Are government programs perfect? Of course, not. Some of them are as worthless as General Motors automobiles. Are they all efficient as the might be, no; but some are more efficient (Social Security for one) than any similar privately run program.
What an ill-informed knee-jerk statement.
Posted by: NewMexiKen | 11/15/2008 at 01:02 PM
The obvious cannot be overstated.
I agree that words get overused, that's why it's essential to stick to the essentially obvious.
Posted by: Choolia | 11/15/2008 at 09:53 PM
You seen any airliners running into one another lately?
No but if you knew how close they were getting before fuel prices and financial troubles in general put a crimp in casual air travel you would have given serious thought to that issue. Thee FAA has been trying to upgrade the air traffic control system for 30 years...they aren't making much progress...and they are wasting a ton of money in the process.
You hear about millions not getting their social security payment every month?
Nope the check printing machinery is still humming along but since they skew the official inflation and CPI numbers those millions are getting less than which they are "entitled"! Alan Greenspan, until recently the man in charge of whittling on the dollar, gave congressional testimony stating this notion fairly explicitly...a wonder given the tortured language for which he is famous. Big Al said; " I can absolutely guarantee that SS benefit checks would be paid in the amounts promised....what I can't guarantee is what those funds will be able to purchase". Al is in the inflation business!
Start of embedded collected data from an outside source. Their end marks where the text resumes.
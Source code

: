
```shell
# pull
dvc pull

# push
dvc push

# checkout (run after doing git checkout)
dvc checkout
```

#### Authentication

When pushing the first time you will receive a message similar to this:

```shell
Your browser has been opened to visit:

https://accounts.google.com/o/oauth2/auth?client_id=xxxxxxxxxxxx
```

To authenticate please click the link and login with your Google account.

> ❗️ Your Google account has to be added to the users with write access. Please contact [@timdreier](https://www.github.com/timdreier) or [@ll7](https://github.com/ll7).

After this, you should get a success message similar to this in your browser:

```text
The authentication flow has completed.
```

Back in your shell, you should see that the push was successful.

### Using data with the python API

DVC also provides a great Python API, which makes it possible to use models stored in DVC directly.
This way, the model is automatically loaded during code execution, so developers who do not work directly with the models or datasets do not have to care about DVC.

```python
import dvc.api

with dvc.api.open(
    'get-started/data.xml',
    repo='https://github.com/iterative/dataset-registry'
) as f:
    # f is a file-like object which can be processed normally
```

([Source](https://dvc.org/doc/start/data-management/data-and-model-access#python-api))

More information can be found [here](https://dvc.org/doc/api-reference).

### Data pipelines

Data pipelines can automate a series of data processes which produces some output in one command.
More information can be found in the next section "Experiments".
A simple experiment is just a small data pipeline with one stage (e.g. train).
He knows that your future benefits won't purchase much.
Got a problem with the interstate highways?
??? Have you been on an interstate highway recently? Make sure your teeth are in good shape! While you're lauding the fabulousness that is todays federal government make sure you are throwing your praise in the proper direction...the past!
Cancer research....NIH? Please! At least pick the proper area of government to praise. Most cancer research that isn't rehash of old cancer research is done at the University level. You are right though, government once it thinks it has found something out, I mean something that it takes credit for and then pushes on to the public at large. Well, that government would never cut the funding for or suppress research that contradicted earlier findings. Nahh, that never would happen. I have to extrapolate here because I've never worked for NIH but I've witnessed it in other areas.
And before you accuse me of rehashing old Limbaugh talking points (a complete charlatan in my view) I work with the same type of "competent, dedicated public servant" that you applaud! They implement the policies put in place by elected officials and presidential appointees!